Trump’s foreign-policy legacy is also unlikely to survive. It is true that he has started no new wars, but he failed to pursue a lasting detente with Russia that might have endured despite the coming to power of Biden administration Russophobes such as Victoria Nuland and Jake Sullivan. Instead of improving relations with Russia, Trump expelled Russian diplomats, closed Russian consulates and sent lethal weaponry to Ukraine. He walked away from the Intermediate-Range Nuclear Forces Treaty and the Open Skies Treaty, and failed to extend the New START Treaty. The denuclearization of the Korean Peninsula went nowhere, and the withdrawal from the Joint Comprehensive Plan of Action failed to force Iran to renegotiate a new, less advantageous, treaty. As the Trump administration comes to an end, US troops are still in Syria, Afghanistan and Iraq. By failing to follow through on a consistently anti-interventionist agenda, Trump has eased the path back to power for the interventionists around Biden.

It is, of course, unfair to place all of the blame on Trump. It is not every president who is threatened by impeachment the moment he takes his oath of office. Democrats and their allies in the national security state hoped that the Mueller investigation would find evidence of collusion between the Trump campaign and Russia, and thereby force Trump from office. When Mueller failed to come up with anything, the Democrats, once again with their allies in the national security state, moved within a matter of days onto a new allegation and new grounds for impeachment. Trump was now colluding not with Russia, but with Ukraine, in order to defeat his political opponents at home. Though there was as little evidence to substantiate this claim as there was the earlier claim, this time the impeachment materialized, but not the Senate conviction and the removal from office.

This naturally all took a toll on Trump. We will never know whether he ever seriously desired the rapprochement with Russia that he promised in 2016. It is quite likely that he did. Given his identification of China as the US’ chief adversary, it would not have made very much sense for him to confront China and Russia at the same time. Nonetheless, the toxic Russia-collusion accusations precluded him from launching a single-minded policy of improving relations with Russia. It also prevented him from pursuing with determination a policy of withdrawing US forces from Syria and Afghanistan.

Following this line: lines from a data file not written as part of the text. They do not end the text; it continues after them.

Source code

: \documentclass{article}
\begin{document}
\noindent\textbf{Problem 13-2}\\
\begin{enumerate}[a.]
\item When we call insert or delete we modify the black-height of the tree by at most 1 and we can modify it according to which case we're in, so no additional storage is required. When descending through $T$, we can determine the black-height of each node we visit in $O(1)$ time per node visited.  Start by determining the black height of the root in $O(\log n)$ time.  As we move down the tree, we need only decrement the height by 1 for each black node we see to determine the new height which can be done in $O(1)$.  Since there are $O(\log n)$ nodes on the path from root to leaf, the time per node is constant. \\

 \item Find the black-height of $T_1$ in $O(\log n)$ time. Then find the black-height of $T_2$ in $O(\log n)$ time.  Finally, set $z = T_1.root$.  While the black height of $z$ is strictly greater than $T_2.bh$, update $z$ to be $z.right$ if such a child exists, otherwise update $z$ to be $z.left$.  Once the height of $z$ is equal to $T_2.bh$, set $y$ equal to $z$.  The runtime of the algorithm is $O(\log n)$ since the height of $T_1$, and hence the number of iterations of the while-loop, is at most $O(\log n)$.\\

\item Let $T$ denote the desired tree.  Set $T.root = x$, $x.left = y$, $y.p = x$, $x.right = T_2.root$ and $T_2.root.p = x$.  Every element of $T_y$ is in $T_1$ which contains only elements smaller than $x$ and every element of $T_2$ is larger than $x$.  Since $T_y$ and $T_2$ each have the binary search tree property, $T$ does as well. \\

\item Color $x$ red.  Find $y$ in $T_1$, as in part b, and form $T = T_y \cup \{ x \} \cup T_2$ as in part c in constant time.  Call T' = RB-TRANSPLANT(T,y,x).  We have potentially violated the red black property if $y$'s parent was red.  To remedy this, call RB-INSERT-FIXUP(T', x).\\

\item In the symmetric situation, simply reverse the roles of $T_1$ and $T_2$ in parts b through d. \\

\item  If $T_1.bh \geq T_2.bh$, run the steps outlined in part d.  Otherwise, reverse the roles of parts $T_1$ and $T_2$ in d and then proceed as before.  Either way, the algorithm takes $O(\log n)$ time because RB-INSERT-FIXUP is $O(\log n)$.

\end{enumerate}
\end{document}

His final hours in office offered Trump an opportunity to leave a lasting legacy. A pardon for Assange would have been a defeat for the warmongers and the national security people who had plotted against him from the moment he took the oath of office. The very people who did the most to undermine the Trump administration, the people who spied on his campaign; the people who accused him of working on behalf of Russia; the people who went on TV every night to accuse him of treason; the people stepped out of the shadows during the impeachment proceedings to claim that Trump was a threat to US national security because he was insufficiently eager to send weapons to Ukraine; the people who resisted every attempt by Trump to withdraw US forces from Syria, Afghanistan and even Germany – these were the very people who were the most fiercely opposed to a pardon for Julian Assange and Edward Snowden.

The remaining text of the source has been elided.